Legislative framework

  1. Section 116 of the Act deals with visa cancellations and as relevant it states:

    “Section 116 Power to cancel

    116(1)     Subject to subsections (2) and (3), the Minister may cancel a visa if he or she is satisfied that:

    (g)A prescribed ground for cancelling a visa applies to the holder.

    (3)If the Minister may cancel a visa under subsection (1), the Minister must to do if there exist prescribed circumstances in which a visa must be cancelled.”

  2. The prescribed circumstances as set out in reg 2.43(2) which is relevant reads:

    For subsection 116(3) of the Act, the circumstances in which the Minister must cancel a visa are:

    (a)Each of the circumstances comprising the grounds set out in paragraphs (1)(a) and (b); and

    (b)In the case of a Student (Temporary) (Class TU) visa, that the Minister is satisfied that the visa holder has not complied with:

    (i)…

    (ii)condition 8202

  3. The First Respondent alleges that the Applicant breached condition 8202(3)(b) which as relevant reads:

    (3)     A holder meets the requirements of this subclass if:

    (b)in any case – the holder achieves an academic result that is certified by the education provider be at least satisfactory;

    (i)for a course that runs for less than a semester – for the course; or

    (ii)for a course that runs for at least a semester – for each term or semester (whichever is shorter) of the course.

  4. The decision maker had no discretion in cancelling the Applicant’s visa if the  Applicant had been found not to have complied with condition 8202(3)(b) (see Patsanza v MIMIA (2001) FCA 734 at paragraph 15 and MIMIA v Nguyen (2002) FCA 460 at paragraphs 7-9 and 11).

The MRT Decision 

  1. The decision of the learned Member of the Migration Review Tribunal is fully set out at pages 104 to 111 of the book of relevant documents.
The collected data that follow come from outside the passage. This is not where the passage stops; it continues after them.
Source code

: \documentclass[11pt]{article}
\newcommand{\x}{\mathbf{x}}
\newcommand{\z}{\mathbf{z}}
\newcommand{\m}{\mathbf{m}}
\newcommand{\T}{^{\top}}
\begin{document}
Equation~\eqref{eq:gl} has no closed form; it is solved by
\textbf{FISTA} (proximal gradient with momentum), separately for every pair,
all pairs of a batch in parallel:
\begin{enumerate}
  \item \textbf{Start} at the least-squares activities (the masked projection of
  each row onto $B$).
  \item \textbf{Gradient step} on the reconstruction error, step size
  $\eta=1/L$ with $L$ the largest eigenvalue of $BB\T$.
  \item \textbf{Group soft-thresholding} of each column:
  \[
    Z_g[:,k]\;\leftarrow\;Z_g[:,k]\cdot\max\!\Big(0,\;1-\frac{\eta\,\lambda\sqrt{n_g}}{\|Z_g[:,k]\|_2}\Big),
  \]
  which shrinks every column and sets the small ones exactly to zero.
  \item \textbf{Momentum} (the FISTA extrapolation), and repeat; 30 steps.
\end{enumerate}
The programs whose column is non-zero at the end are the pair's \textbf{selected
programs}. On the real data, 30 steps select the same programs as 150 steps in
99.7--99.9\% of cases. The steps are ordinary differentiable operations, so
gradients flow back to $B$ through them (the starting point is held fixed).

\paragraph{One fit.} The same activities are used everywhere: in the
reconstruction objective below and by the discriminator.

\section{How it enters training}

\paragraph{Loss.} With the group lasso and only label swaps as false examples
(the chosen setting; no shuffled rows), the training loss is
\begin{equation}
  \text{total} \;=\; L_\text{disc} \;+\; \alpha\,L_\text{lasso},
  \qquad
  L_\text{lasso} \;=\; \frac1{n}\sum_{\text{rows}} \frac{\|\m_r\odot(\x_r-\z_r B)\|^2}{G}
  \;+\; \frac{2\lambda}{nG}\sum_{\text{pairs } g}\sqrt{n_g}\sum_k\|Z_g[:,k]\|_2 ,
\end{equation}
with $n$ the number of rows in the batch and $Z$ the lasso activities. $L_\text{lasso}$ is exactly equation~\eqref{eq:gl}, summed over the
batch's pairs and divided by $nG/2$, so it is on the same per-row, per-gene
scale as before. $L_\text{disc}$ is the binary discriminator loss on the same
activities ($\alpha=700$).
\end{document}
The Member notes that although invited to produce material by a certain date, the applicant had failed to do so, and as a result the applicant was not entitled to be heard orally on the hearing of the application.

  2. Nonetheless, it does appear that the applicant's position was set out in the letter to the MRT dated 20 July 2005 from his registered migration agent. The tenor of that letter is not inconsistent with the evidence accepted by the MRT and detailed at paragraph 24 of the reasons, namely, that:

    “The review applicant was invited to respond to the NOIC at an interview commencing at 3.53 pm on 12 May 2005.  The review applicant is reported to have stated that he agreed that grounds for cancellation exist as that he did not meet course requirements by failing his course, and subsequently was excluded.  He is recorded as having stated that ongoing issues with his mother's health and break-up with his girlfriend caused him to become depressed, which in turn impacted on his studies.  The review applicant claimed that since studying at Central Queensland University (CQU) he is doing well.“

  3. The Member of the MRT who dealt with the matter and affirmed the decision under review to cancel the review applicant's student (temporary) (class 2U) visa properly identified at paragraphs 29 to 40 of her reasons the relevant statutory applications and relevant authorities.  It is against that decision which the applicant appealed to this court.  In so doing he filed on 15 February 2006 an application for review asserting the following grounds:

    a)“The Migration Review Tribunal erred in law by failing to take into consideration a relevant consideration in affirming the finding of the delegate of the Minister that the Applicant had breached condition 8202 of his visa because at the time of the cancellation the applicant was enrolled in a registered course and was performing satisfactorily.

    Particulars:  The evidence before the Tribunal was that the Applicant had begun a course after having been excluded from Griffith University in which he was progressing satisfactorily.  The question for the Tribunal was whether condition 8202 required that the enrolment and certification must come from a particular institution or whether, as in this circumstance, it could come from any registered institution.  The Tribunal failed to consider the question or even identify it in spite of the fact that the argument was raised by the representative for the Applicant.  This is a jurisdictional error.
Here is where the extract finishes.